TASK INSTRUCTIONS » Below are the records; copy exactly the stretch from the line containing "Unequal exposure (12" through the line containing "Same without H3", both ends included, and nothing else.

Rendered images with source text
- Opening Delimiter -

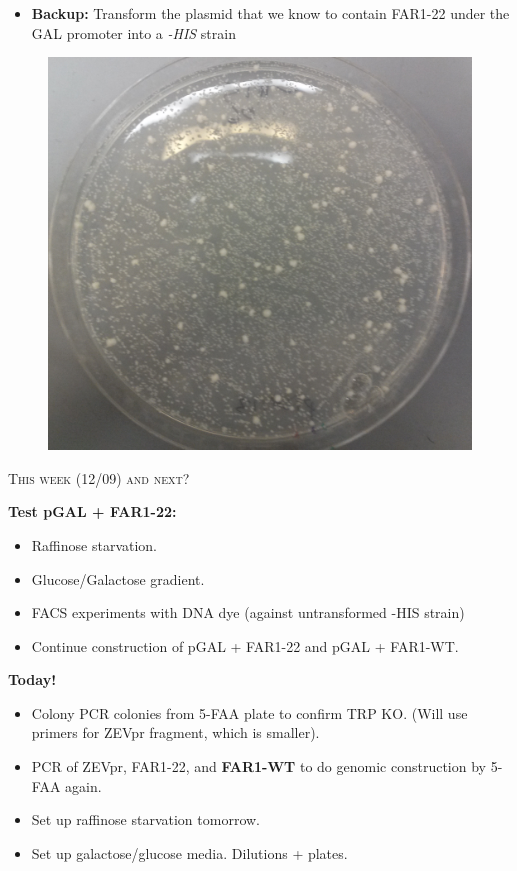 \documentclass{beamer}
\begin{document}
\begin{frame}
    \begin{itemize}
        \item \textbf{Backup:} Transform the plasmid that we know to contain FAR1-22 under the GAL promoter into a \emph{-HIS} strain
    \end{itemize}
    \begin{figure}[ht!]
        \centering
        \includegraphics[width=.6\textwidth]{HIS1206.png}
        \label{fig:faa}
    \end{figure}
\end{frame}

\begin{frame}
    \begin{center}
        {\large \textsc{This week (12/09) and next?}}
    \end{center}
    \textbf{Test pGAL + FAR1-22:}\\
    \begin{itemize}
        \item Raffinose starvation.
        \item Glucose/Galactose gradient.
        \item FACS experiments with DNA dye (against untransformed -HIS strain)
            \bigskip
        \item Continue construction of pGAL + FAR1-22 and pGAL + FAR1-WT.
    \end{itemize}
\end{frame}

\begin{frame}
    \textbf{Today!}

    \begin{itemize}
        \item Colony PCR colonies from 5-FAA plate to confirm TRP KO. (Will use primers for ZEVpr fragment, which is smaller).
            \bigskip
        \item PCR of ZEVpr, FAR1-22, and \textbf{FAR1-WT} to do genomic construction by 5-FAA again.
            \bigskip
        \item Set up raffinose starvation tomorrow.
        \item Set up galactose/glucose media. Dilutions + plates.
    \end{itemize}
\end{frame}
\end{document}
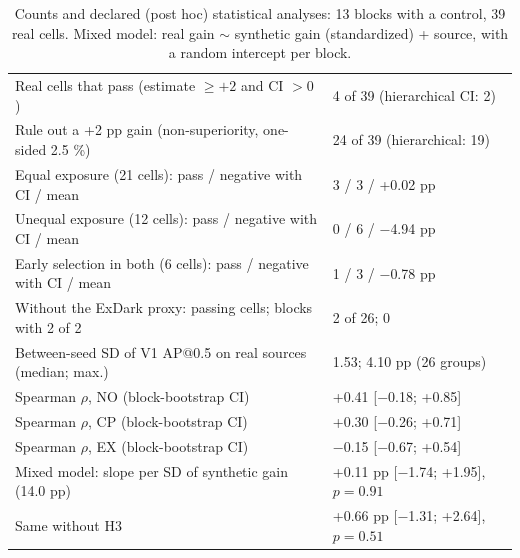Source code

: \begin{table}[H]\centering\scriptsize
\caption{Counts and declared (post hoc) statistical analyses: 13 blocks with a control, 39 real cells. Mixed model: real gain $\sim$ synthetic gain (standardized) + source, with a random intercept per block.}\label{tab:s-estad}
\begin{tabular}{@{}p{5.0cm} p{2.9cm}@{}}\toprule
Real cells that pass (estimate $\geq+2$ and CI $>0$) & 4 of 39 (hierarchical CI: 2) \\
Rule out a +2 pp gain (non-superiority, one-sided 2.5 \%) & 24 of 39 (hierarchical: 19) \\
Equal exposure (21 cells): pass / negative with CI / mean & 3 / 3 / +0.02 pp \\
Unequal exposure (12 cells): pass / negative with CI / mean & 0 / 6 / $-$4.94 pp \\
Early selection in both (6 cells): pass / negative with CI / mean & 1 / 3 / $-$0.78 pp \\
Without the ExDark proxy: passing cells; blocks with 2 of 2 & 2 of 26; 0 \\
Between-seed SD of V1 AP@0.5 on real sources (median; max.) & 1.53; 4.10 pp (26 groups) \\
Spearman $\rho$, NO (block-bootstrap CI) & +0.41 [$-$0.18; +0.85] \\
Spearman $\rho$, CP (block-bootstrap CI) & +0.30 [$-$0.26; +0.71] \\
Spearman $\rho$, EX (block-bootstrap CI) & $-$0.15 [$-$0.67; +0.54] \\
Mixed model: slope per SD of synthetic gain (14.0 pp) & +0.11 pp [$-$1.74; +1.95], $p=0.91$ \\
Same without H3 & +0.66 pp [$-$1.31; +2.64], $p=0.51$ \\
\bottomrule\end{tabular}\end{table}
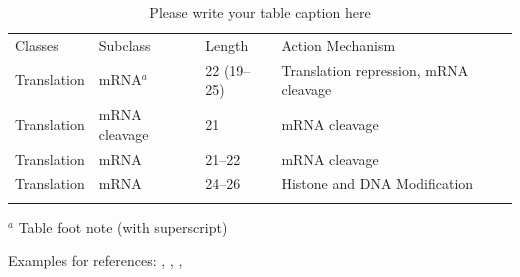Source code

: \documentclass[graybox,envcountchap,sectrefs]{svmono}
\begin{document}
%
\begin{table}
	\caption{Please write your table caption here}
	\label{tab:A1}       %
	\begin{tabular}{p{2cm}p{2.4cm}p{2cm}p{4.9cm}}
		\hline\noalign{\smallskip}
		Classes & Subclass & Length & Action Mechanism  \\
		\noalign{\smallskip}\hline\noalign{\smallskip}
		Translation & mRNA$^a$  & 22 (19--25) & Translation repression, mRNA cleavage\\
		Translation & mRNA cleavage & 21 & mRNA cleavage\\
		Translation & mRNA  & 21--22 & mRNA cleavage\\
		Translation & mRNA  & 24--26 & Histone and DNA Modification\\
		\noalign{\smallskip}\hline\noalign{\smallskip}
	\end{tabular}
	$^a$ Table foot note (with superscript)
\end{table}
%

Examples for references: \cite{PlatypOUsGIT}, \cite{angeles2002fundamentals}, \cite{householder1964theory}, \cite{RozsaPalMatrix}

\newpage


	
\end{document}
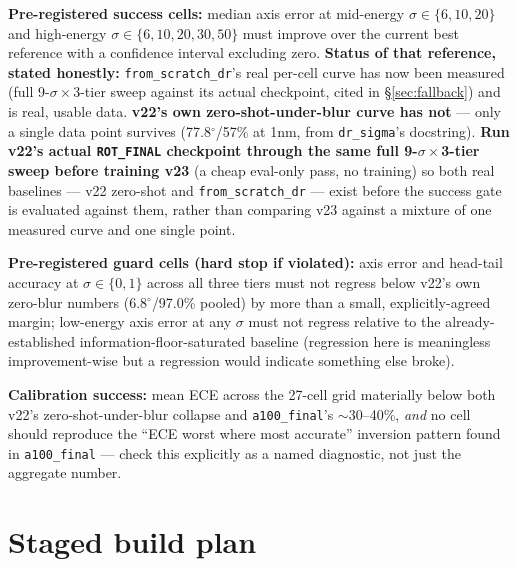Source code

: \documentclass[11pt]{article}
\newcommand{\code}[1]{\texttt{#1}}
\begin{document}
\textbf{Pre-registered success cells:} median axis error at mid-energy
$\sigma\in\{6,10,20\}$ and high-energy $\sigma\in\{6,10,20,30,50\}$ must improve over the
current best reference with a confidence interval excluding zero. \textbf{Status of that
reference, stated honestly:} \code{from\_scratch\_dr}'s real per-cell curve has now been
measured (full 9-$\sigma\times$3-tier sweep against its actual checkpoint, cited in
\S\ref{sec:fallback}) and is real, usable data. \textbf{v22's own zero-shot-under-blur curve
has not} --- only a single data point survives (77.8$^\circ$/57\% at 1nm, from
\code{dr\_sigma}'s docstring). \textbf{Run v22's actual \code{ROT\_FINAL} checkpoint through
the same full 9-$\sigma\times$3-tier sweep before training v23} (a cheap eval-only pass, no
training) so both real baselines --- v22 zero-shot and \code{from\_scratch\_dr} --- exist
before the success gate is evaluated against them, rather than comparing v23 against a
mixture of one measured curve and one single point.

\textbf{Pre-registered guard cells (hard stop if violated):} axis error and head-tail
accuracy at $\sigma\in\{0,1\}$ across all three tiers must not regress below v22's own
zero-blur numbers (6.8$^\circ$/97.0\% pooled) by more than a small, explicitly-agreed margin;
low-energy axis error at any $\sigma$ must not regress relative to the already-established
information-floor-saturated baseline (regression here is meaningless improvement-wise but a
regression would indicate something else broke).

\textbf{Calibration success:} mean ECE across the 27-cell grid materially below both v22's
zero-shot-under-blur collapse and \code{a100\_final}'s $\sim$30--40\%, \emph{and} no cell
should reproduce the ``ECE worst where most accurate'' inversion pattern found in
\code{a100\_final} --- check this explicitly as a named diagnostic, not just the aggregate
number.

\section{Staged build plan}
\end{document}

- Closing Delimiter -

COMPLETED TASK »
Unequal exposure (12 cells): pass / negative with CI / mean & 0 / 6 / $-$4.94 pp \\
Early selection in both (6 cells): pass / negative with CI / mean & 1 / 3 / $-$0.78 pp \\
Without the ExDark proxy: passing cells; blocks with 2 of 2 & 2 of 26; 0 \\
Between-seed SD of V1 AP@0.5 on real sources (median; max.) & 1.53; 4.10 pp (26 groups) \\
Spearman $\rho$, NO (block-bootstrap CI) & +0.41 [$-$0.18; +0.85] \\
Spearman $\rho$, CP (block-bootstrap CI) & +0.30 [$-$0.26; +0.71] \\
Spearman $\rho$, EX (block-bootstrap CI) & $-$0.15 [$-$0.67; +0.54] \\
Mixed model: slope per SD of synthetic gain (14.0 pp) & +0.11 pp [$-$1.74; +1.95], $p=0.91$ \\
Same without H3 & +0.66 pp [$-$1.31; +2.64], $p=0.51$ \\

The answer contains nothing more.